[Stored data]
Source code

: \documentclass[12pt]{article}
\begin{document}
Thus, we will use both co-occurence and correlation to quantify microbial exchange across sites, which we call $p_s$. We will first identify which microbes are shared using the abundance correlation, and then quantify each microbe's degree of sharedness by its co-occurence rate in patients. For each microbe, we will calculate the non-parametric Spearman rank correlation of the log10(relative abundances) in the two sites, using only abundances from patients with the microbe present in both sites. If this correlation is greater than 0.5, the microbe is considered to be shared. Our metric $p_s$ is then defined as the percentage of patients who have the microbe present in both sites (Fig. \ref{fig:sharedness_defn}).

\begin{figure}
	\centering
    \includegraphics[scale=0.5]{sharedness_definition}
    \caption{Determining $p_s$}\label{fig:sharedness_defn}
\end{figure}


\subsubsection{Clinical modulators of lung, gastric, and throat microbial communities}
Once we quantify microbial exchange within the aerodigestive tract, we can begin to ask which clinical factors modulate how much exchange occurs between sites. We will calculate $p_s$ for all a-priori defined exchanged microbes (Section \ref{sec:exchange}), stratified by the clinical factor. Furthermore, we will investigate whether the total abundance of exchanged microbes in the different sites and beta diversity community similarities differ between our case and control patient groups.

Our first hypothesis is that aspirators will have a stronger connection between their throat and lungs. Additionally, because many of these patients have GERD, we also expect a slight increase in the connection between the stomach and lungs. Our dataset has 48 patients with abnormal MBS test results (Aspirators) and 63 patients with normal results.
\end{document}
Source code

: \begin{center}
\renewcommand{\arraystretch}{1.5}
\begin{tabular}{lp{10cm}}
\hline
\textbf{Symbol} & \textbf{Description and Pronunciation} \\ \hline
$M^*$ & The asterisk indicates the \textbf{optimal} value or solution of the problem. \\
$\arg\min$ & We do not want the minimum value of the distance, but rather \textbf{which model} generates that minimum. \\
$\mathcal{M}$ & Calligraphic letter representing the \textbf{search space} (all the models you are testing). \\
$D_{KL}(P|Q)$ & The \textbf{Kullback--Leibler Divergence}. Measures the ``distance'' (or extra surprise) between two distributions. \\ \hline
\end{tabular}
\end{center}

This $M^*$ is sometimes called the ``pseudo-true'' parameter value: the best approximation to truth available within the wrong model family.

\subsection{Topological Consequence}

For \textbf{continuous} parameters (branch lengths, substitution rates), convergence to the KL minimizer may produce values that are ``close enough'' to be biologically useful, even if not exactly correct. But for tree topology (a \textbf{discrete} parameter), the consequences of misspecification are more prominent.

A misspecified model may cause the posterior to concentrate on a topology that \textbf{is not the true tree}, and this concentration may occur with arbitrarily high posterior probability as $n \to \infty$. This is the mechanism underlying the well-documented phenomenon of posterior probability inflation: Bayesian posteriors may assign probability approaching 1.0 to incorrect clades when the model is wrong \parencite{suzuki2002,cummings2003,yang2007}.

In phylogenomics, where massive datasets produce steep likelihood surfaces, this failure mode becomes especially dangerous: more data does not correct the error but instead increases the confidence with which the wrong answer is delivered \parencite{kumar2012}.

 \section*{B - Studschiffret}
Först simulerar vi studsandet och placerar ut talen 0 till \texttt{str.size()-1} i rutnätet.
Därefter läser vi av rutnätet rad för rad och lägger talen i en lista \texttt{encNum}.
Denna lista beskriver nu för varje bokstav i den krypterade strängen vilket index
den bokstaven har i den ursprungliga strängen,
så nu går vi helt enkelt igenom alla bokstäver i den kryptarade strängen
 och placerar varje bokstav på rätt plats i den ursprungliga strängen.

- _Goal of the exercise_
Retrieve each line from the records above where the word "microbes" occurs.

- _Your response_
Thus, we will use both co-occurence and correlation to quantify microbial exchange across sites, which we call $p_s$. We will first identify which microbes are shared using the abundance correlation, and then quantify each microbe's degree of sharedness by its co-occurence rate in patients. For each microbe, we will calculate the non-parametric Spearman rank correlation of the log10(relative abundances) in the two sites, using only abundances from patients with the microbe present in both sites. If this correlation is greater than 0.5, the microbe is considered to be shared. Our metric $p_s$ is then defined as the percentage of patients who have the microbe present in both sites (Fig. \ref{fig:sharedness_defn}).
Once we quantify microbial exchange within the aerodigestive tract, we can begin to ask which clinical factors modulate how much exchange occurs between sites. We will calculate $p_s$ for all a-priori defined exchanged microbes (Section \ref{sec:exchange}), stratified by the clinical factor. Furthermore, we will investigate whether the total abundance of exchanged microbes in the different sites and beta diversity community similarities differ between our case and control patient groups.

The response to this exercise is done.